Directions =
Write out the records that appear below, verbatim and complete, but without pictures.

Record set =
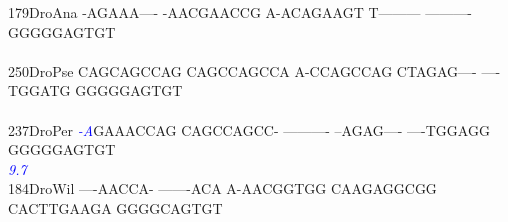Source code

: \documentclass[11pt,twoside,reqno,a4paper]{article}
\begin{document}
{179\hspace*{1\charwidth}DroAna	-AGAAA----	-AACGAACCG	A-ACAGAAGT	T---------	----------	GGGGGAGTGT	\\
\hspace*{4\charwidth}\hspace*{7\charwidth}\hspace*{1\charwidth}\hspace*{1\charwidth}\hspace*{1\charwidth}\hspace*{1\charwidth}\hspace*{1\charwidth}\hspace*{1\charwidth}\\
250\hspace*{1\charwidth}DroPse	CAGCAGCCAG	CAGCCAGCCA	A-CCAGCCAG	CTAGAG----	----TGGATG	GGGGGAGTGT	\\
\hspace*{4\charwidth}\hspace*{7\charwidth}\hspace*{1\charwidth}\hspace*{1\charwidth}\hspace*{1\charwidth}\hspace*{1\charwidth}\hspace*{1\charwidth}\hspace*{1\charwidth}\\
237\hspace*{1\charwidth}DroPer	\textit{\textcolor{Blue}{-}}\textit{\textcolor{Blue}{A}}GAAACCAG	CAGCCAGCC-	----------	--AGAG----	----TGGAGG	GGGGGAGTGT	\\
\hspace*{4\charwidth}\hspace*{7\charwidth}\hspace*{0\charwidth}\textit{\textcolor{Blue}{9.7}}\hspace*{1\charwidth}\hspace*{1\charwidth}\hspace*{1\charwidth}\hspace*{1\charwidth}\hspace*{1\charwidth}\hspace*{1\charwidth}\\
184\hspace*{1\charwidth}DroWil	----AACCA-	-------ACA	A-AACGGTGG	CAAGAGGCGG	CACTTGAAGA	GGGGCAGTGT	\\
\hspace*{4\charwidth}\hspace*{7\charwidth}\hspace*{1\charwidth}\hspace*{1\charwidth}\hspace*{1\charwidth}\hspace*{1\charwidth}\hspace*{1\charwidth}\hspace*{1\charwidth}\\
}
\end{document}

Result for this task =
Source code

: \documentclass[11pt,twoside,reqno,a4paper]{article}
\begin{document}
{179\hspace*{1\charwidth}DroAna	-AGAAA----	-AACGAACCG	A-ACAGAAGT	T---------	----------	GGGGGAGTGT	\\
\hspace*{4\charwidth}\hspace*{7\charwidth}\hspace*{1\charwidth}\hspace*{1\charwidth}\hspace*{1\charwidth}\hspace*{1\charwidth}\hspace*{1\charwidth}\hspace*{1\charwidth}\\
250\hspace*{1\charwidth}DroPse	CAGCAGCCAG	CAGCCAGCCA	A-CCAGCCAG	CTAGAG----	----TGGATG	GGGGGAGTGT	\\
\hspace*{4\charwidth}\hspace*{7\charwidth}\hspace*{1\charwidth}\hspace*{1\charwidth}\hspace*{1\charwidth}\hspace*{1\charwidth}\hspace*{1\charwidth}\hspace*{1\charwidth}\\
237\hspace*{1\charwidth}DroPer	\textit{\textcolor{Blue}{-}}\textit{\textcolor{Blue}{A}}GAAACCAG	CAGCCAGCC-	----------	--AGAG----	----TGGAGG	GGGGGAGTGT	\\
\hspace*{4\charwidth}\hspace*{7\charwidth}\hspace*{0\charwidth}\textit{\textcolor{Blue}{9.7}}\hspace*{1\charwidth}\hspace*{1\charwidth}\hspace*{1\charwidth}\hspace*{1\charwidth}\hspace*{1\charwidth}\hspace*{1\charwidth}\\
184\hspace*{1\charwidth}DroWil	----AACCA-	-------ACA	A-AACGGTGG	CAAGAGGCGG	CACTTGAAGA	GGGGCAGTGT	\\
\hspace*{4\charwidth}\hspace*{7\charwidth}\hspace*{1\charwidth}\hspace*{1\charwidth}\hspace*{1\charwidth}\hspace*{1\charwidth}\hspace*{1\charwidth}\hspace*{1\charwidth}\\
}
\end{document}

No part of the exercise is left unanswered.